Friday the 13th (Sean S. Cunningham / U.S., 1980):

To Halloween what Rhinestone is to Nashville, though within the realm it does achieve a certain classicism. A wave of disasters after the drowning of a certain Jason Voorhees turns Camp Crystal Lake into "Camp Blood": The townspeople react to a visitor's mention exactly like Transylvanian villagers hearing about Count Orlok's castle, the stagecoach ride comes courtesy of a trucker who just doesn't get "these dumb kids." The counselors (Adrienne King, Harry Crosby, Laurie Bartram, Mark Nelson, Jeannine Taylor and Kevin Bacon) are getting things ready for the re-opening, which means smoking pot, lounging around in bikinis, and playing strip Monopoly.

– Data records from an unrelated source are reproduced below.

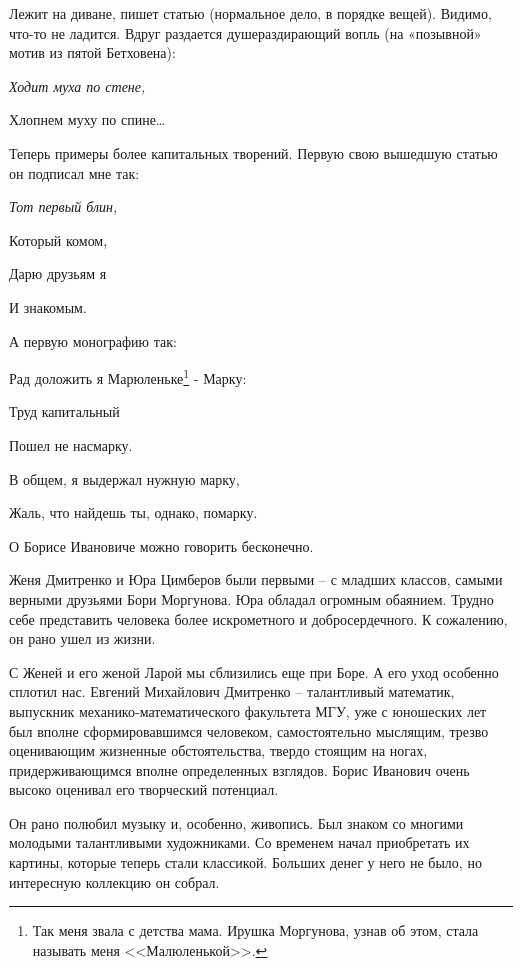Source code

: \indent		

	Лежит на диване, пишет статью (нормальное дело, в порядке вещей). Видимо, что-то не ладится. Вдруг раздается душераздирающий вопль (на «позывной» мотив из пятой Бетховена):

\indent

{\itshape
		Ходит муха по стене,
		
		Хлопнем муху по спине…
}		

\indent

Теперь примеры более капитальных творений. Первую свою вышедшую статью он подписал мне так:

\indent

{\itshape
		Тот первый блин,
		
        Который комом,
        
        Дарю друзьям я
        
        И знакомым.
}

\indent

А первую монографию так:

\indent

{\itshape	

	Рад доложить я Марюленьке\footnote{Так меня звала с детства мама. Ирушка Моргунова, узнав об этом, стала называть меня <<Малюленькой>>.} - Марку:

	Труд капитальный
	
	Пошел не насмарку.
	
	В общем, я выдержал нужную марку,
	
	Жаль, что найдешь ты, однако, помарку.
}	

\indent

О Борисе Ивановиче можно говорить бесконечно.

Женя Дмитренко и Юра Цимберов были первыми – с младших классов, самыми верными друзьями Бори Моргунова. Юра обладал огромным обаянием. Трудно себе представить человека более искрометного и добросердечного. К сожалению, он рано ушел из жизни.

С Женей и его женой Ларой мы сблизились еще при Боре. А его уход особенно сплотил нас. Евгений Михайлович Дмитренко – талантливый математик, выпускник механико-математического факультета МГУ, уже с юношеских лет был вполне сформировавшимся человеком, самостоятельно мыслящим, трезво оценивающим жизненные обстоятельства, твердо стоящим на ногах, придерживающимся вполне определенных взглядов. Борис Иванович очень высоко оценивал его творческий потенциал.

Он рано полюбил музыку и, особенно, живопись. Был знаком со многими молодыми талантливыми художниками. Со временем начал приобретать их картины, которые теперь стали классикой. Больших денег у него не было, но интересную коллекцию он собрал.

The local loony chants "You're all doooomed," and soon enough the subjective camera from Black Christmas is introduced with added heavy-breathing. Since the hockey-masked boogeyman is still a few sequels away, Sean S. Cunningham sketches a bit of detail between the guts-spilling—one appreciates Taylor's telling of a dream in which the rain runs red, or her Kate Hepburn impression at the outhouse mirror before she takes a hatchet to the kisser. The wackiest frisson is the unveiling of Special Guest Villainess... Betsy Palmer. (Maybe Jaye P. Morgan was busy?) "So young. So pretty. What monster could have done this?" A snapshot, intentional or not, of the idleness of post-Seventies hedonism, where apolitical dummies come to life solely as Tom Savini gore effects (cf. the bridal tableau suddenly animated by a bullet in The Criminal Life of Archibaldo de la Cruz). The coda takes from De Palma (who took it from Boorman), and gazes ahead into dark waters. With Robbi Morgan, Peter Brouwer, Ron Millkie, and Walt Gorney.